Biographical details
- Born: May 30, 1976 (age 50) Playas, New Mexico, U.S.

Playing career
- 1994–1997: Eastern New Mexico
- Position: Running back

Coaching career (HC unless noted)
- 2000–2004: Moon Valley HS (AZ) (DC)
- 2005: Chaparral HS (AZ) (DC)
- 2006: Arizona State (GA)
- 2007–2011: Chaparral HS (AZ)
- 2012: Arizona (assistant DFO)
- 2013–2016: Arizona (STC/TE)
- 2017–2018: California (STC/TE)
- 2019–2021: California (STC)
- 2022: Idaho State
- 2023–2025: Arizona State (AHC/STC)

Head coaching record
- Overall: 63–7 (high school) 1–10 (college)

= Charlie Ragle =

American football player and coach (born 1976)

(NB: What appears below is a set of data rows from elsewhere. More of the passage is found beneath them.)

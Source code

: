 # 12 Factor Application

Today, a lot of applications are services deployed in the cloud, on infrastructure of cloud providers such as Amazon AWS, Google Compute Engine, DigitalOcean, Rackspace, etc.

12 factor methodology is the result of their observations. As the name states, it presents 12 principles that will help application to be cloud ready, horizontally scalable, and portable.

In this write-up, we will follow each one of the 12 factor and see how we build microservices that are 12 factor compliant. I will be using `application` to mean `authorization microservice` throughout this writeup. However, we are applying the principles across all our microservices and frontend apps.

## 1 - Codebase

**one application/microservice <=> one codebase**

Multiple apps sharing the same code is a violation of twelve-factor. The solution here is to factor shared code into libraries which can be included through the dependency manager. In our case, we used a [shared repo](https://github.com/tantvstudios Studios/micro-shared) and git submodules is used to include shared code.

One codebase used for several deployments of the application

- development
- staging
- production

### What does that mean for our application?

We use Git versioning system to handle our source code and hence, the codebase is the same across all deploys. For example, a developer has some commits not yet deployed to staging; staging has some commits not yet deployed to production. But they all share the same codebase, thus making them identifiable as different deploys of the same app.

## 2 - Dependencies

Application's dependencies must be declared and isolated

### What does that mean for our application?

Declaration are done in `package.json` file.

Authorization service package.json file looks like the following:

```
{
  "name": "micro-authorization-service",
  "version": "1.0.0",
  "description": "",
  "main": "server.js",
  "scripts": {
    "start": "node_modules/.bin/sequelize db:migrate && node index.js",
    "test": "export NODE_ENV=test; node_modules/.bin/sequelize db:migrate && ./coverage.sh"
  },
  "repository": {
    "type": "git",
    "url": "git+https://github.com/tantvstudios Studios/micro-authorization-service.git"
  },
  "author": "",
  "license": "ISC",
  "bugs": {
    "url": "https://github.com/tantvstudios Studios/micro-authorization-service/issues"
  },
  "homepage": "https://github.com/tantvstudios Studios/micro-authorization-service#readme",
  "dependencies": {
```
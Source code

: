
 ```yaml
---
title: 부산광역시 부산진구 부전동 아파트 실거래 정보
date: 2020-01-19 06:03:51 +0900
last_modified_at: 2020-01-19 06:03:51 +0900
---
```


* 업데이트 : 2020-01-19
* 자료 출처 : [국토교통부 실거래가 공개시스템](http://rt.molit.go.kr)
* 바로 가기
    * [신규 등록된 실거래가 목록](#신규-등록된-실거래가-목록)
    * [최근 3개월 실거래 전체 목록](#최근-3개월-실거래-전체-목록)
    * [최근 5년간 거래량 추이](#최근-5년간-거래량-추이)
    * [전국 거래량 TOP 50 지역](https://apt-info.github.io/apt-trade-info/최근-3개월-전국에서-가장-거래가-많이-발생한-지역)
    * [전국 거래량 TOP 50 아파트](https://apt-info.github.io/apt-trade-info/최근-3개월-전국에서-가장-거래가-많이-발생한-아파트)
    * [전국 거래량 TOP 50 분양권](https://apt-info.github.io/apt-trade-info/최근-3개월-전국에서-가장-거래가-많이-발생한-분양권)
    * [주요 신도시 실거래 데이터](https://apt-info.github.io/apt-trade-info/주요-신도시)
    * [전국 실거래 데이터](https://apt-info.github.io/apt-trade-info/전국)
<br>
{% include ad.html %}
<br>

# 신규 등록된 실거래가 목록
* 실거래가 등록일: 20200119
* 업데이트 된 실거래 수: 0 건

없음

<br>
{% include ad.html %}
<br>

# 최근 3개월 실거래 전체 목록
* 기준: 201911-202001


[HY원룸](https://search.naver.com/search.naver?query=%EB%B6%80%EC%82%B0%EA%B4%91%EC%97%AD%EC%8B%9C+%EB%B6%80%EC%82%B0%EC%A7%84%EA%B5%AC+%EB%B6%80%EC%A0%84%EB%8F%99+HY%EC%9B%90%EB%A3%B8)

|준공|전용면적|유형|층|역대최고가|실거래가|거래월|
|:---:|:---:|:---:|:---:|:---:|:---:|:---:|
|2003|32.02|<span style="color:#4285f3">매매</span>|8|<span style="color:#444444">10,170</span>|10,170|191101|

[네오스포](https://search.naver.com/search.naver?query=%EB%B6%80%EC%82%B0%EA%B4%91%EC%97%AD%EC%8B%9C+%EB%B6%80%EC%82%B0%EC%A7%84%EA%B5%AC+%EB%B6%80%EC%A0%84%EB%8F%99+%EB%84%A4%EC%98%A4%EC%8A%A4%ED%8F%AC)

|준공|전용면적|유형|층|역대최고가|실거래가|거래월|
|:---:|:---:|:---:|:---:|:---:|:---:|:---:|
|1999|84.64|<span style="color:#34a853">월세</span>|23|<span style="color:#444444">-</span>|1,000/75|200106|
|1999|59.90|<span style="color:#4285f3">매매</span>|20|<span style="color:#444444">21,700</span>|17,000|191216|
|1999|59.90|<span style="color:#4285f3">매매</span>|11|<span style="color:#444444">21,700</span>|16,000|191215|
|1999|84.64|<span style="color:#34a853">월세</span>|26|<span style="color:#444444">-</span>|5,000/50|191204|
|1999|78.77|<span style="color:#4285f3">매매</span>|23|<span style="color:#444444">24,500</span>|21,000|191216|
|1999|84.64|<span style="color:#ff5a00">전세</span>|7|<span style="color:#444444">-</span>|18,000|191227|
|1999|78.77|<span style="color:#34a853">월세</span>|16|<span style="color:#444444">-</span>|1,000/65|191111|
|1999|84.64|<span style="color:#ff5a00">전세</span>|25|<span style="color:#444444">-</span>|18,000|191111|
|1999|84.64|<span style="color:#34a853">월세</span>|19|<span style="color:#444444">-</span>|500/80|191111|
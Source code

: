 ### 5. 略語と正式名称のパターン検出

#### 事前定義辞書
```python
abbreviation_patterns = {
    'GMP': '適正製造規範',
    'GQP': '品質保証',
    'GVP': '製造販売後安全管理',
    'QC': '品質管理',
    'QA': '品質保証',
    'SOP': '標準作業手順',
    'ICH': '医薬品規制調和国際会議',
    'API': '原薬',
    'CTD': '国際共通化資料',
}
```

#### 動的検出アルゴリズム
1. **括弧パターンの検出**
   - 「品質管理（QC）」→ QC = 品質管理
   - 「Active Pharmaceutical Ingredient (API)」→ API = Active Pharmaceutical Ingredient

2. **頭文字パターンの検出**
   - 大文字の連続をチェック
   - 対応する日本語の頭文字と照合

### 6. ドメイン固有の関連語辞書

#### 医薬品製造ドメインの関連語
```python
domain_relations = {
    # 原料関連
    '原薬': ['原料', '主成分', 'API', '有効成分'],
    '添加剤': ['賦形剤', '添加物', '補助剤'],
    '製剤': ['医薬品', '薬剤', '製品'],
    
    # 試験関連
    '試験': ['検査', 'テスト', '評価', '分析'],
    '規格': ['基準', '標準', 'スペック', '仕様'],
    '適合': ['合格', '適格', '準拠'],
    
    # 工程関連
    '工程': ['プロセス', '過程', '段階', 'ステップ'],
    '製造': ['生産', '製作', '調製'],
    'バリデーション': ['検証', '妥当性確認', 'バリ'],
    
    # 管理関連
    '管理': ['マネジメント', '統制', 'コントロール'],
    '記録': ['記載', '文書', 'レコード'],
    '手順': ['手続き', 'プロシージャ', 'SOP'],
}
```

Charlie Ragle (born May 30, 1976) is an American football coach and former player. Most recently, he was the assistant head coach and special teams coordinator at Arizona State University, a position he held from 2023-2025. Ragle served as the head football coach at Idaho State University in 2022. He was previously the special teams coordinator at University of California, Berkeley and the University of Arizona. Prior to joining the college coaching ranks, Ragle had a successful run as a High school football coach in Arizona.

==Playing career==
Born in Playas, New Mexico, Ragle was a two-time all-state selection at running back for Animas High School in New Mexico and played college football at Eastern New Mexico University in Portales. He was a three-year starter at running back for the Division II Greyhounds, and also returned kicks.

==Coaching career==
===High school===
From 2000 to 2004, Ragle served as the defensive coordinator at Moon Valley High School in Phoenix, Arizona. Moon Valley made the state playoffs in the final three years, and in 2004, they finished with a 14–0 record as state champions. In early 2005 Ragle and offensive coordinator Dave Huffine departed Moon Valley to join Ron Estabrook's staff at powerhouse Chaparral High School in Scottsdale, Arizona.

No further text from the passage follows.